One of them took place at the prestigious Pontifical Gregorian University. Among the hundreds present at the event honoring Frassati were the Italian layman’s 98-year-old niece, Wanda Gawronska, and Father Juan Gutierrez, the Los Angeles priest who received the second confirmed miracle attributed to Frassati’s intercession needed for sainthood.
During the vigil, Father Paolo Asolan,an expert on Frassati and author of a spiritual biography titled "Io, ma non più io" (“I, but no longer I”), addressed the gathering. Here are his remarks, published with his permission.
Dear friends, I wondered what I could say to you this evening, on the eve of tomorrow's celebration, on this occasion where we share our friendship with Pier Giorgio.
I don't know how he would have commented on a moment like that: in fact, I think he would have even refused to participate in an event where he had been the center of attention. But he was certainly a friend who was happy for his friends' joy; he was a friend who wished his friends joy, happiness, even to the point of jokes and laughter.
We all know the words of the letter he wrote to his sister Luciana:
You ask me if I'm happy; and how could I not be? As long as faith gives me strength, I'll always be happy! Every Catholic cannot help but be happy: sadness must be banished from Catholic souls; pain is not sadness, which is a disease worse than any other.
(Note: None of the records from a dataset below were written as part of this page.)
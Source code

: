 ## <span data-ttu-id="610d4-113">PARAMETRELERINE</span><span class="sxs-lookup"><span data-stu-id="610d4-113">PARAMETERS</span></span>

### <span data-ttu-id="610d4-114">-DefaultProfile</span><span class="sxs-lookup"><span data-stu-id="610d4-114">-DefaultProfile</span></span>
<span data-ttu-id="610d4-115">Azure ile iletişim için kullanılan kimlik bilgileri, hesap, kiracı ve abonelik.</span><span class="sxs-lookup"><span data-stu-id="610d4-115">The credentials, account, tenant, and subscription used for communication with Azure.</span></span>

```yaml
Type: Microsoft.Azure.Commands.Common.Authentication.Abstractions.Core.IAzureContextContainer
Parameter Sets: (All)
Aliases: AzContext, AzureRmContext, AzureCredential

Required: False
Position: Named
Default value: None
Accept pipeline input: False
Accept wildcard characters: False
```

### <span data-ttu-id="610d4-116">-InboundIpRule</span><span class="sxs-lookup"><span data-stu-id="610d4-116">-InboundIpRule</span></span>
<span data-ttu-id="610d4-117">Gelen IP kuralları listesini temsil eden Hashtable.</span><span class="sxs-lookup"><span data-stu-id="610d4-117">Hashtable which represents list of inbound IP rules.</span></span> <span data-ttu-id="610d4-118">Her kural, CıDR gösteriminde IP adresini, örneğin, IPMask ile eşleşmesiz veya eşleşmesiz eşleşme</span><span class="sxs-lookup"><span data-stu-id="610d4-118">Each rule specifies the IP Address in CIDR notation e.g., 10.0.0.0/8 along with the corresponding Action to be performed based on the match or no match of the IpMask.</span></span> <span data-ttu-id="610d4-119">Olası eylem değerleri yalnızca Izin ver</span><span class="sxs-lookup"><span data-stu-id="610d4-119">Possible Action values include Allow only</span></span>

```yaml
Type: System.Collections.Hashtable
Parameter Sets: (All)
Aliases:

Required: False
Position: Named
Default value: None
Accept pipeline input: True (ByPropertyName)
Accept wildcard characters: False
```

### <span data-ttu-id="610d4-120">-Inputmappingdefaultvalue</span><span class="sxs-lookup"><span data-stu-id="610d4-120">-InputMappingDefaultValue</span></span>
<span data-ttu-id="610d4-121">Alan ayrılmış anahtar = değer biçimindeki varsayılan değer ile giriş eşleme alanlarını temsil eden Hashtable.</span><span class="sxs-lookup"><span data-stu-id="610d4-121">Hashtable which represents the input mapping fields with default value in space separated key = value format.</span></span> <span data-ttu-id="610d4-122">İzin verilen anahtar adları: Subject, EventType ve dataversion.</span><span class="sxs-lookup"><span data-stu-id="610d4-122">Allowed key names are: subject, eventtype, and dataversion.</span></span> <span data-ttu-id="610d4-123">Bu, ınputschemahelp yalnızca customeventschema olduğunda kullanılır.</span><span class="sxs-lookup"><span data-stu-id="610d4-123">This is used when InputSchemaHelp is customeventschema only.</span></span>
This disease is almost always caused by atheism, but the purpose for which we were
created shows us the way, strewn with many thorns, but not a sad way: it is joy even through pain (February 14, 1925).

Joy — perhaps the most powerful magnet of human desire — was a hallmark of Pier Giorgio's personality and is what human beings ultimately seek when they search for something, what they ultimately aspire to, regardless of all other desires: be it power, health, money, companionship, knowledge, or social respect.
The Christian joy Frassati experienced was not a material "thing" to possess, nor even a more or less prolonged state of mind, nor even a merely physical or psychological sensation: rather, it consists in a relationship, made possible by God's initiative and human response. The joy of the Gospel comes from the presence of the Lord, and redeems the sadness produced by sin — atheism, living without or against Him, to use Pier Giorgio's vocabulary.
So, the first thing I'd like to say is precisely this: Frassati teaches us that we are made for joy, and that this joy comes from living together with the Lord. Our friendship with Pier Giorgio must help us navigate every situation in life — joyful, bright, painful, glorious—hand in hand with the Lord. Let us help each other do so, also by turning to prayer to the new saint.
The second thing is this: let us continue to know Pier Giorgio, even after his canonization. Luciana, his sister, could be said to have fought her entire life to prevent her brother from being reduced to a caricature of a saint, and to make known the newness that had manifested itself in him.
We could also pause to repeat a few phrases, to cite some aspect of his life that we like best, without continuing to grasp all the richness of life that the Holy Spirit poured into him, and
that makes him so attractive; instead, we must want him to act within us like an ever-extinguished light, like a vital force that helps us find and follow our path. His life teaches us that there is no situation in life in which we cannot live as children of God, as brothers and sisters, as friends. His company will help us make our lives a masterpiece.
Finally, the third thing: let us help one another walk together behind Pier Giorgio. Let us continue to discuss it among ourselves, to cultivate friendship in his name, to contribute together so that the life of the Church may appear (and be) ever more beautiful and its mission ever more at the service of the world's hope. The Church needs a renewal like the one Frassati brought to Turin in those years: it's up to us to do our part.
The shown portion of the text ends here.